3. Menurut Pateda (2001:28) mengatakan semiotik adalah kajian tentang sistem tanda dan segala sesuatu yang berhubungan dengan tanda.

  4. Sumando menurut Panggabean, dkk (1995:191) adalah satu kesatuan ruang lingkup kebudayaan suku pesisir; terdiri dari adat istiadat pesisir, kesenian pesisir, bahasa pesisir dan makanan pesisir.

  5. Sinar (2011:167) mengatakan bahwa kearifan lokal adalah merupakan kecerdasan manusia yang dimiliki sekelompok (etnis) manusia yang diperoleh melalui pengalamannya hidup secara terwujud dalam ciri budaya yang dimilikinya.

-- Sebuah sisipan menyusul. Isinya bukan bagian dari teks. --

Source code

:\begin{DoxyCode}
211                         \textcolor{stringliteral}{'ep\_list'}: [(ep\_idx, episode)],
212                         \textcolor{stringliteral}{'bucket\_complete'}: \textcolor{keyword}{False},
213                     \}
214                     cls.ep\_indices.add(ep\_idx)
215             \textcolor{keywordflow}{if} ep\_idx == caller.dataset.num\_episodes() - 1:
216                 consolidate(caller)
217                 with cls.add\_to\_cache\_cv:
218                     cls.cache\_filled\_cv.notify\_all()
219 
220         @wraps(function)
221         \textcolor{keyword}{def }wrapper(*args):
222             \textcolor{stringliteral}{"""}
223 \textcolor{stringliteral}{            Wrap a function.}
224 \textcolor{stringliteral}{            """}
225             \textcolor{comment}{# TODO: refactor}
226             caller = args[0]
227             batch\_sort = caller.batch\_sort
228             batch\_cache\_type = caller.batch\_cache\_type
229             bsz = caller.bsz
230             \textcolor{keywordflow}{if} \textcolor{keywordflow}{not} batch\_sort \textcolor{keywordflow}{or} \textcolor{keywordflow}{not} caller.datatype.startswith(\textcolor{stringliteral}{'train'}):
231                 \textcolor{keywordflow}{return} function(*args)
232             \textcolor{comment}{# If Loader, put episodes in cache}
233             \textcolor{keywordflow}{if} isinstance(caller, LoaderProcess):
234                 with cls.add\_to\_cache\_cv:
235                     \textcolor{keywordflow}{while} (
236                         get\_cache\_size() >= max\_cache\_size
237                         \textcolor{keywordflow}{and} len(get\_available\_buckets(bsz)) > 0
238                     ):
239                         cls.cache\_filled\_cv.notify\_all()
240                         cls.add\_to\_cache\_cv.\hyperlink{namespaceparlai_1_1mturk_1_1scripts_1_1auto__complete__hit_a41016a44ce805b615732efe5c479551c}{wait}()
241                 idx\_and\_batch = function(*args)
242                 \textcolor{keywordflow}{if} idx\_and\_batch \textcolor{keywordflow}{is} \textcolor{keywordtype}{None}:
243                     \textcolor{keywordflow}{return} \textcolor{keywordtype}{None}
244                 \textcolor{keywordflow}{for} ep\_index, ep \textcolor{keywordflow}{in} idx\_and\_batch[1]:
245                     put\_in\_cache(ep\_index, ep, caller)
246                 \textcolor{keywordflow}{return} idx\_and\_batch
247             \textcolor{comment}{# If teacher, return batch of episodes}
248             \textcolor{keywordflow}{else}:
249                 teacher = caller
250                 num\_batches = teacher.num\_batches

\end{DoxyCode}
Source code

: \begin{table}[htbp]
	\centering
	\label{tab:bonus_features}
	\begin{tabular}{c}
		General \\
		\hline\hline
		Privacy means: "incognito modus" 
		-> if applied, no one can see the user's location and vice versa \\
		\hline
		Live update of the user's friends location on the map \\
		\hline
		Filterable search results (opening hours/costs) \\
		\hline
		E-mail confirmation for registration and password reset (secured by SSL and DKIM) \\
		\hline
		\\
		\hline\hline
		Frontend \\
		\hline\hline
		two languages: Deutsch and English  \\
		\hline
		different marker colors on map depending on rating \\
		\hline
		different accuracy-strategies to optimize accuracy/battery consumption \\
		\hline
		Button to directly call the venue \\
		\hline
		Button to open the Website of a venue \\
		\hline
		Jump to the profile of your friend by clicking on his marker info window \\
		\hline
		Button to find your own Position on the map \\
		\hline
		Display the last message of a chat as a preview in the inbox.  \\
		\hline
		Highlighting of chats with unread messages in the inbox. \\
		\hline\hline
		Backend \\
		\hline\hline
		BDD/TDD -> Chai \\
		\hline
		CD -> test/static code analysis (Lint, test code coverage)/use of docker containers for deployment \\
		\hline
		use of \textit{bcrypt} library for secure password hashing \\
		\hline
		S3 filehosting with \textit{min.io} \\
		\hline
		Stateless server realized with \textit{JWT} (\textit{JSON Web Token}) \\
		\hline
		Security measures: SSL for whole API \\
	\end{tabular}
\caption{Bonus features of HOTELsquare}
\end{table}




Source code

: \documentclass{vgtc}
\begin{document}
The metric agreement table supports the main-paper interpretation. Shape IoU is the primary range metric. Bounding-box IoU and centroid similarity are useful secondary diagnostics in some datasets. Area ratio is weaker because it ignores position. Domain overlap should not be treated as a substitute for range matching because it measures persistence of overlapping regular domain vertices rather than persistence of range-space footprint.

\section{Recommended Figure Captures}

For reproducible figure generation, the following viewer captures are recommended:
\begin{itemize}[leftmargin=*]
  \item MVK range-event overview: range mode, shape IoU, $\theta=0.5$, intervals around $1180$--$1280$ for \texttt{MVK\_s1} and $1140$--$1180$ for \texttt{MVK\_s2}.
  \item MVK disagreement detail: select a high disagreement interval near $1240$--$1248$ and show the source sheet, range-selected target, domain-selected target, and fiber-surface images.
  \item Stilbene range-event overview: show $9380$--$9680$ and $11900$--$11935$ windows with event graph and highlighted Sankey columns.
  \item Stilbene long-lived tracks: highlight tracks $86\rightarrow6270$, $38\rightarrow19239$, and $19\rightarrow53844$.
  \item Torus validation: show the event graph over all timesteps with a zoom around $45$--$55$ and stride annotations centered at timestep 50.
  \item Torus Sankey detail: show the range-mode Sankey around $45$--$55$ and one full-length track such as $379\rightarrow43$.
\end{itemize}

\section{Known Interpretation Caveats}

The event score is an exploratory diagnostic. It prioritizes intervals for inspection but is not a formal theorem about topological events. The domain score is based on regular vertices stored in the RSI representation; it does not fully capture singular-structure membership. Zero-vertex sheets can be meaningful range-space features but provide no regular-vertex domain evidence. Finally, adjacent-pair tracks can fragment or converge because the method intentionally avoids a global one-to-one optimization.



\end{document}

  6. Soedarsono (dalam Pasaribu, 2008:65) mengatakan perkawinan adalah suatu ikatan batin antara pria dan wanita sebagai pasangan suami istri, dengan tujuan membentuk sebuah keluarga yang bahagia dan kekal berdasarkan Tuhan Yang Maha Esa.

  7. Upacara menurut Harsojo (dalam Pasaribu, 2011:35) adalah sistem keyakinan atau rangkaian yang diatur oleh adat atau hukum yang berlaku dalam masyarakat yang berhubungan dengan berbagai macam peristiwa, yang biasa terjadi dalam masyarakat yang bersangkutan, satu kegiatan pesta tradisional yang di atur menurut tata dan adab atau hukum di masyarakat dalam rangka memperingati peristiwa-peristiwa, dengan ketentuan adat yang bersangkutan

  8. Risik-risik adalah suatu kegiatan pihak keluarga lelaki untuk menyelidiki anak wanita yang bakal menjadi calon istri (Pasaribu, 2011:8)

  9. Maminang adalah meminta seorang perempuan untuk dijadikan istri untuk anak laki-laki (Pasaribu, 2011:9)

  10. Sirih tanyo adalah sirih selengkapnya yang merupakan syarat yang diberikan oleh calon marapule kepada orang tua anak perempuan yang dipinang (hasil wawancara dengan bapak Fahrudin Sinaga) 11. Manganta kepeng artinya mengantar uang mahar yang telah disepakati oleh kedua belah pihak. (hasil wawancara dengan bapak Rajoki

  nainggolan dan bapak Fahrudin Sinaga) 12.

  Mata karajo adalah hari dilaksanakannya akad nikah (Pasaribu, 2011:36) 13. Manjalang-jalang menurut Pasaribu (2011:26) adalah mohon doa restu kepada orang tua sebelum akad nikah dilaksanakan.

  14. Baralek gadang adalah perhelatan besar, umumnya diadakan untuk menyambut atau merayakan suatu moment penting dalam kehidupan masyarakat (hasil wawancara dengan Bapak Fahrudin Sinaga).